Que signifie donc, m’a-t-on dit, cette appellation d’hirondelles de potence appliquée aux sergents de ville ?

Sous le second Empire les superbes sergots, élégamment sanglés dans leur bel habit noir à boutons blancs et à queue effilée, ressemblaient quelque peu aux hirondelles... à des hirondelles de potence, disait le populaire.

 

Remarque sur la note du 11 septembre 1870

J’ai été tancé d’importance pour avoir conservé cette note dans toute sa crudité ou du moins pour ne pas m’en être excusé auprès de mes lecteurs et lectrices ; cette crudité n’aurait effarouché personne si je n’avais pas eu la malencontreuse idée de supprimer quelques lignes copiées dans L’Univers du 23 novembre 1870 et jointes immédiatement à ma note, parce qu’elles m’en semblaient être l’accompagnement tout naturel et même nécessaire.

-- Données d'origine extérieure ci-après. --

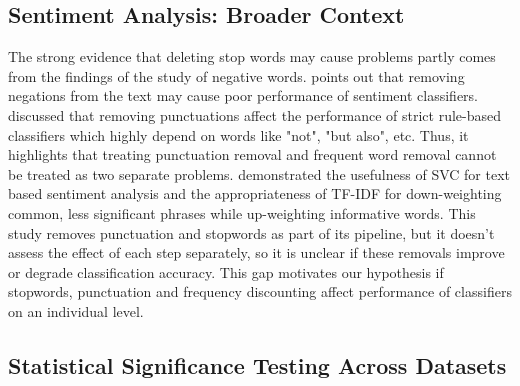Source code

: \documentclass[a4paper,10pt]{article}
\begin{document}
\subsection{Sentiment Analysis: Broader Context}
The strong evidence that deleting stop words may cause problems partly comes from the findings of the study of negative words. \citet{wiegand2010survey} points out that removing negations from the text may cause poor performance of sentiment classifiers. \citet{councill2010great} discussed that removing punctuations affect the performance of strict rule-based classifiers which highly depend on words like "not", "but also", etc. Thus, it highlights that treating punctuation removal and frequent word removal cannot be treated as two separate problems. 
\citet{kumar2025sentiment} demonstrated the usefulness of SVC for text based sentiment analysis and the appropriateness of TF-IDF for down-weighting common, less significant phrases while up-weighting informative words. This study removes punctuation and stopwords as part of its pipeline, but it doesn't assess the effect of each step separately, so it is unclear if these removals improve or degrade classification accuracy. This gap motivates our hypothesis if stopwords, punctuation and frequency discounting affect performance of classifiers on an individual level.
\subsection{Statistical Significance Testing Across Datasets}
\end{document}
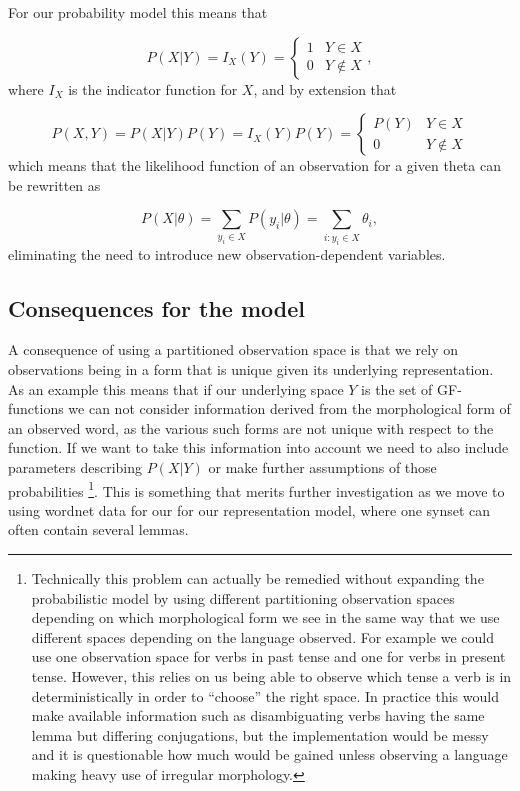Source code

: For our probability model this means that 

\begin{equation*}
P(X | Y) = I_X(Y) =\begin{cases} 
      1 & Y\in X \\
      0 & Y\not\in X 
   \end{cases},
\end{equation*}
where $I_X$ is the indicator function for $X$, and by extension that

\begin{equation*}
P(X, Y) = P(X | Y)P(Y)=I_X(Y)P(Y)=\begin{cases} 
      P(Y) & Y\in X \\
      0 & Y\not\in X 
   \end{cases}
\end{equation*}
which means that the likelihood function of an observation for a given theta can be rewritten as 

\begin{equation*}
P(X | \theta) = \sum_{y_i\in X}P(y_i | \theta)=\sum_{i: y_i\in X}\theta_i,
\end{equation*}
eliminating the need to introduce new observation-dependent variables.

\subsection{Consequences for the model}
A consequence of using a partitioned observation space is that we rely on observations being in a form that is unique given its underlying representation. As an example this means that if our underlying space $Y$ is the set of GF-functions we can not consider information derived from the morphological form of an observed word, as the various such forms are not unique with respect to the function. If we want to take this information into account we need to also include parameters describing $P(X|Y)$ or make further assumptions of those probabilities \footnote{Technically this problem can actually be remedied without expanding the probabilistic model by using different partitioning observation spaces depending on which morphological form we see in the same way that we use different spaces depending on the language observed. For example we could use one observation space for verbs in past tense and one for verbs in present tense. However, this relies on us being able to observe which tense a verb is in deterministically in order to ``choose'' the right space. In practice this would make available information such as disambiguating verbs having the same lemma but differing conjugations, but the implementation would be messy and it is questionable how much would be gained unless observing a language making heavy use of irregular morphology.}. This is something that merits further investigation as we move to using wordnet data for our for our representation model, where one synset can often contain several lemmas. 

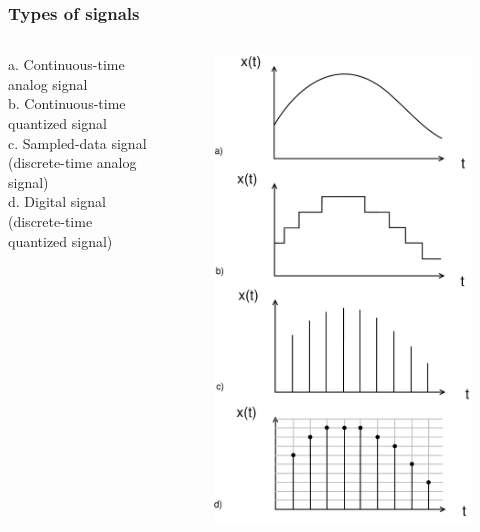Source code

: \begin{frame}
	\frametitle{Types of signals}
	\begin{columns}
		a. Continuous-time analog signal\\
		\medskip
		b. Continuous-time quantized signal\\
		\medskip
		c. Sampled-data signal (discrete-time analog signal)\\
		\medskip
		d. Digital signal (discrete-time quantized signal)
		\vspace{-2ex}
		\begin{figure}
			\includegraphics[width=0.8\linewidth]{types}
		\end{figure}
	\end{columns}
\end{frame}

Je reviens à résipiscence et rétablis ces lignes extraites d’un article que Louis Veuillot écrivit sous la forme d’une lettre à Jules Favre :

« Monsieur,

« L’on vous a signalé le vomissement de caricatures, qui depuis votre avènement n’a cessé de salir la ville...

« Je vois les traits de mes concitoyens affichés au pilori, dessinés sous le couperet de la guillotine en attendant que ce soit pour de bon ; je vois l’image d’une femme qui a régné vingt ans et dont la réputation d’honneur n’a reçu aucune atteinte. Elle est souillée d’injures auxquelles toute femme préférerait la mort et il nous faut voir cela accroché sous les portiques du palais où habite aujourd’hui le chef de votre gouvernement (M. le général Trochu habitait le Louvre !). N’avez-vous pas honte de vous laisser ainsi dégrader vous-même ? Car l’infâme affront fait à cette femme et à la pudeur retombe plus encore sur vous. Vous vous rendez complice de cette sauvagerie lâche, corrompue et corruptrice ; ce fut par ce procédé surtout qu’on assassina Marie-Antoinette, après avoir assassiné son honneur.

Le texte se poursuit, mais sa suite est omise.